:: WORK INSTRUCTION ::
Keeping pictures out, repeat the lines of the listing below exactly, starting at its first line and finishing with the one that holds "compressed form \\".

===== GIVEN DATA =====

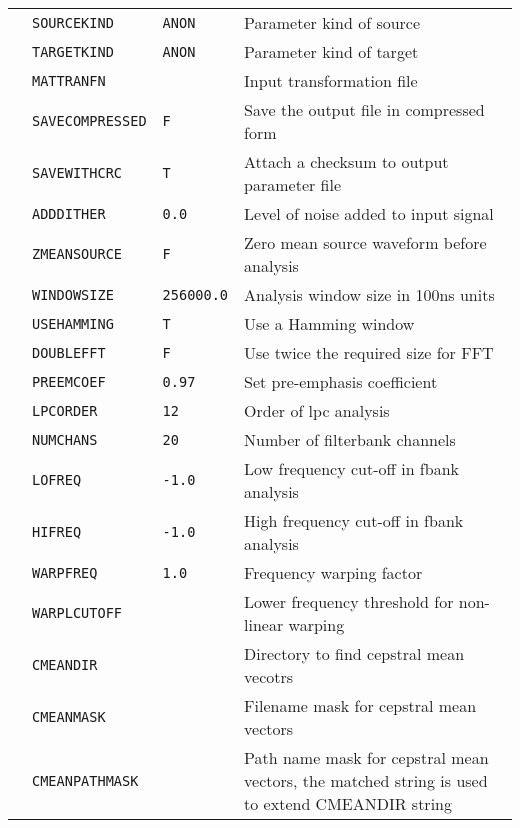 \begin{center}
\begin{supertabular}{|p{1.4cm}|l|l|p{6.6cm}|}
  & \texttt{SOURCEKIND} & \texttt{ANON} & Parameter kind of source \\ 
  & \texttt{TARGETKIND} & \texttt{ANON} & Parameter kind of target \\ 
  & \texttt{MATTRANFN } &  & Input transformation file  \\ 
  & \texttt{SAVECOMPRESSED} & \texttt{F} & Save the output file in compressed form \\ 
  & \texttt{SAVEWITHCRC} & \texttt{T} & Attach a checksum to output parameter file \\ 
  & \texttt{ADDDITHER} & \texttt{0.0} & Level of noise added to input signal \\  
  & \texttt{ZMEANSOURCE} & \texttt{F} & Zero mean source waveform before analysis \\ 
  & \texttt{WINDOWSIZE} & \texttt{256000.0} & Analysis window size in 100ns units \\ 
  & \texttt{USEHAMMING} & \texttt{T} & Use a Hamming window \\ 
  & \texttt{DOUBLEFFT} & \texttt{F} & Use twice the required size for FFT \\ 
  & \texttt{PREEMCOEF} & \texttt{0.97} & Set pre-emphasis coefficient \\ 
  & \texttt{LPCORDER} &  \texttt{12} &  Order of lpc analysis \\ 
  & \texttt{NUMCHANS} & \texttt{20} & Number of filterbank channels \\ 
  & \texttt{LOFREQ} & \texttt{-1.0} & Low frequency cut-off in fbank analysis \\ 
  & \texttt{HIFREQ}  & \texttt{-1.0} & High frequency cut-off in fbank analysis \\  
  & \texttt{WARPFREQ} & \texttt{1.0} & Frequency warping factor \\ 
  & \texttt{WARPLCUTOFF} &  & Lower frequency threshold for non-linear warping  \\ 
  & \texttt{CMEANDIR} &  & Directory to find cepstral mean vecotrs  \\ 
  & \texttt{CMEANMASK} &  & Filename mask for cepstral mean vectors  \\ 
  & \texttt{CMEANPATHMASK} &  & Path name mask for cepstral mean vectors, the matched string is used to extend CMEANDIR string \\ 

\end{supertabular}
\end{center}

=====

:: ANSWER TO THIS PROBLEM ::
 \begin{center}
\begin{supertabular}{|p{1.4cm}|l|l|p{6.6cm}|}
  & \texttt{SOURCEKIND} & \texttt{ANON} & Parameter kind of source \\ 
  & \texttt{TARGETKIND} & \texttt{ANON} & Parameter kind of target \\ 
  & \texttt{MATTRANFN } &  & Input transformation file  \\ 
  & \texttt{SAVECOMPRESSED} & \texttt{F} & Save the output file in compressed form \\ 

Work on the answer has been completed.